[Stored dataset items]
━━━━━━
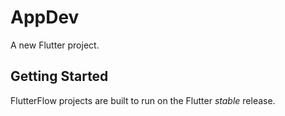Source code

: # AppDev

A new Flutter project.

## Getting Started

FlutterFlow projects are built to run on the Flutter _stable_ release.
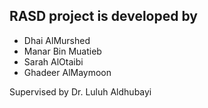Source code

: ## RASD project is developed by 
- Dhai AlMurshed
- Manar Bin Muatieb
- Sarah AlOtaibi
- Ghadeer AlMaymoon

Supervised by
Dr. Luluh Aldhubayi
━━━━━━
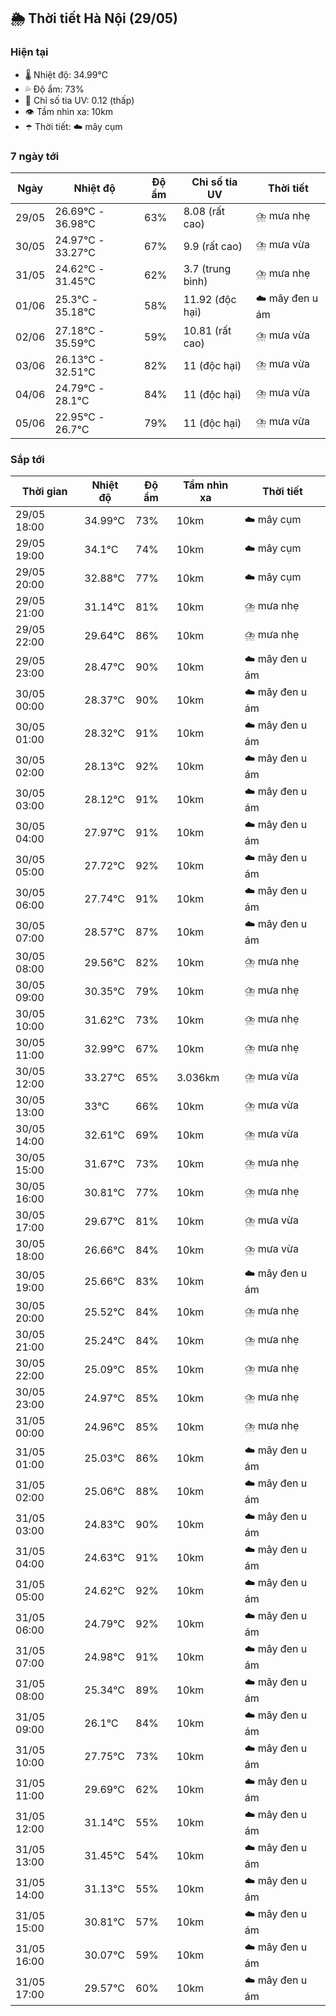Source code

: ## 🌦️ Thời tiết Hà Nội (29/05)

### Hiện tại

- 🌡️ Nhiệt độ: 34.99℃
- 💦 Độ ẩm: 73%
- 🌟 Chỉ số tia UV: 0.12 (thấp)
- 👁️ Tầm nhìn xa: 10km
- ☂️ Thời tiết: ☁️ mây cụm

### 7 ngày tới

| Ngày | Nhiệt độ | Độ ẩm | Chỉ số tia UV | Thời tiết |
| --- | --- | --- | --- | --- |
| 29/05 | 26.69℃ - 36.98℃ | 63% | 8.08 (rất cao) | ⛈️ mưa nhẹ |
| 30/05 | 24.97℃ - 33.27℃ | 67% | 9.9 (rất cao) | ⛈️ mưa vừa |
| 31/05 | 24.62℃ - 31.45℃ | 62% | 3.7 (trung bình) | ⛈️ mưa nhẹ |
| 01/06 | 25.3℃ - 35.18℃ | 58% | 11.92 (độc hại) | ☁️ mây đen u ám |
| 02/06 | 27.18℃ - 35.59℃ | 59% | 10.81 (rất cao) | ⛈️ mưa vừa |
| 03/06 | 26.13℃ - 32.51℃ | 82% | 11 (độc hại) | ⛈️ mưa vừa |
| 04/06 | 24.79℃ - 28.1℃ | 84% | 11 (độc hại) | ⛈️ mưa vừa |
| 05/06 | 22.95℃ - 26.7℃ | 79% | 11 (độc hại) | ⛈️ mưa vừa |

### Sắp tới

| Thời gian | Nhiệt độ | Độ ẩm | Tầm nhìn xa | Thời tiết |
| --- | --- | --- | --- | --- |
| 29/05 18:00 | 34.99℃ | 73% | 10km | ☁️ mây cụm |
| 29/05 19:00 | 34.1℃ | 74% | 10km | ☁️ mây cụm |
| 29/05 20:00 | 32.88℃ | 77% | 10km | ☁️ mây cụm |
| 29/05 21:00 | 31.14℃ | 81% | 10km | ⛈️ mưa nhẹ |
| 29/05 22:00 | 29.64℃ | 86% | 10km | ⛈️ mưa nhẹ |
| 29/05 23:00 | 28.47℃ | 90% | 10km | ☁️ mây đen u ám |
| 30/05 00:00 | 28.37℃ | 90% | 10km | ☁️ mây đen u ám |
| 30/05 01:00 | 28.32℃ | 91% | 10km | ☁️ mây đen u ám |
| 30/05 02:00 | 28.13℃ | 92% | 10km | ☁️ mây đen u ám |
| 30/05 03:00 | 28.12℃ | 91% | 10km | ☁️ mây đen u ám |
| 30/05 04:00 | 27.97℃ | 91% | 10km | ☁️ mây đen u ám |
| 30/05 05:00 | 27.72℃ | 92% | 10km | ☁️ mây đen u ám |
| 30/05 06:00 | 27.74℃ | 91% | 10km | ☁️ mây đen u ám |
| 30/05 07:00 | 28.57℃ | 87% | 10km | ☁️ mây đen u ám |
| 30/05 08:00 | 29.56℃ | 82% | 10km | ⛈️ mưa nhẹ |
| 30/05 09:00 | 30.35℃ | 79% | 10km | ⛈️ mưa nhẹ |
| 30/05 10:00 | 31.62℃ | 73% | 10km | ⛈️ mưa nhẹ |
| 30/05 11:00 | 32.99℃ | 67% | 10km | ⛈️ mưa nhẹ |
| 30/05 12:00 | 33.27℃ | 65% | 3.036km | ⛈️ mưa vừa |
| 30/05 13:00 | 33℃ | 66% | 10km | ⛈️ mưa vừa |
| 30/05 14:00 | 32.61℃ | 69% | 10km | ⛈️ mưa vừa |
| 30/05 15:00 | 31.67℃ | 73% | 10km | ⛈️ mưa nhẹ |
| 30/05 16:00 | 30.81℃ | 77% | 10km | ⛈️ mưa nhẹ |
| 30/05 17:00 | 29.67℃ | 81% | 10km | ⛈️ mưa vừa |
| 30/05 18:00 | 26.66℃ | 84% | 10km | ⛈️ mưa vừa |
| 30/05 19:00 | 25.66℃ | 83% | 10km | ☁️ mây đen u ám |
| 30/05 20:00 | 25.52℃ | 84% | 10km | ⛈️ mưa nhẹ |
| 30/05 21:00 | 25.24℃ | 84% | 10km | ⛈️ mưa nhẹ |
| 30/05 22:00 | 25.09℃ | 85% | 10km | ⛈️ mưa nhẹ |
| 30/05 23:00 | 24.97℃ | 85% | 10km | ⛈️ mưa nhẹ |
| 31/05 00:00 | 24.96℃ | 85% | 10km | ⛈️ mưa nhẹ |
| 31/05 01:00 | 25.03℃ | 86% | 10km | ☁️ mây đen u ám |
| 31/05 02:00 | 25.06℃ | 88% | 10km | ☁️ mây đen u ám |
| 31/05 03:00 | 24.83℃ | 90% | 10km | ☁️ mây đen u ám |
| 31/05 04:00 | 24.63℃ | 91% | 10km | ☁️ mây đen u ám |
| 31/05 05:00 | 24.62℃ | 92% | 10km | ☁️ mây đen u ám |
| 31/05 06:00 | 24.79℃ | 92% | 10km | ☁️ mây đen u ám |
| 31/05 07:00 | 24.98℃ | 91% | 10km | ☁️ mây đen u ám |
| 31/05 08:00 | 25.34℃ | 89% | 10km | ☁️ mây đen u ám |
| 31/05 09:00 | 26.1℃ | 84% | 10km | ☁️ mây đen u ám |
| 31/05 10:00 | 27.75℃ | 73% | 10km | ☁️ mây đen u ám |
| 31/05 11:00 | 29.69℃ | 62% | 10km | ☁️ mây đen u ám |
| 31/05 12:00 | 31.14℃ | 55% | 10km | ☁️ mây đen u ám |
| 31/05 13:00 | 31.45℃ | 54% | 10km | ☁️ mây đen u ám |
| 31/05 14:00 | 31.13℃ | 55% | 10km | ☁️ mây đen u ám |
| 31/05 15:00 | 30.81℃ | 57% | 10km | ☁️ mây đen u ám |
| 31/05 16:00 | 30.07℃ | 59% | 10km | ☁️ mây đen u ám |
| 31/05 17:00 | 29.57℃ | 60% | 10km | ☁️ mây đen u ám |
━━━━━━
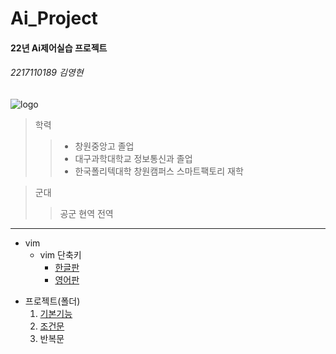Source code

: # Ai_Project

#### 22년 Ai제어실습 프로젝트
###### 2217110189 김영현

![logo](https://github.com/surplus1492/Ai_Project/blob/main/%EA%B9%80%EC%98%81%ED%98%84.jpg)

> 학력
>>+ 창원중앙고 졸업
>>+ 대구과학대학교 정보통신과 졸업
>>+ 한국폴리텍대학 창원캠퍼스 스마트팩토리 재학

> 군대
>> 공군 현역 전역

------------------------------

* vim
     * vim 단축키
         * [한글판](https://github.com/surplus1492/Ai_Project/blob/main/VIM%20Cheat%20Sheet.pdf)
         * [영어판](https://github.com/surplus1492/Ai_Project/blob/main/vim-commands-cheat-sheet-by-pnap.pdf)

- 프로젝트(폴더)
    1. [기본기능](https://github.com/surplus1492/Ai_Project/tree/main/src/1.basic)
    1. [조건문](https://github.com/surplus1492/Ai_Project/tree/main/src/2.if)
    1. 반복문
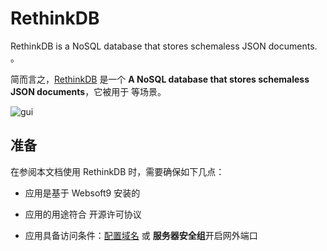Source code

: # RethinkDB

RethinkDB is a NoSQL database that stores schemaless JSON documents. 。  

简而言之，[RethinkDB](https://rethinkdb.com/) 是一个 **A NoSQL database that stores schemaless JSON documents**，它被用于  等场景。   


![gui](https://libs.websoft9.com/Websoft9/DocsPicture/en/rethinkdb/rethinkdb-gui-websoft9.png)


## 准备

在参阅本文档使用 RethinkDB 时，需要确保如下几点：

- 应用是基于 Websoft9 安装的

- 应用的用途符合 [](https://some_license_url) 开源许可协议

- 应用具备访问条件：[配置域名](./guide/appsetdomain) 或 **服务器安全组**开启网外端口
━━━━━━
## TASK
In the entries above, find each line containing the string "NoSQL" and copy it.

## RESULT OF THIS EXERCISE
RethinkDB is a NoSQL database that stores schemaless JSON documents. 。  
简而言之，[RethinkDB](https://rethinkdb.com/) 是一个 **A NoSQL database that stores schemaless JSON documents**，它被用于  等场景。   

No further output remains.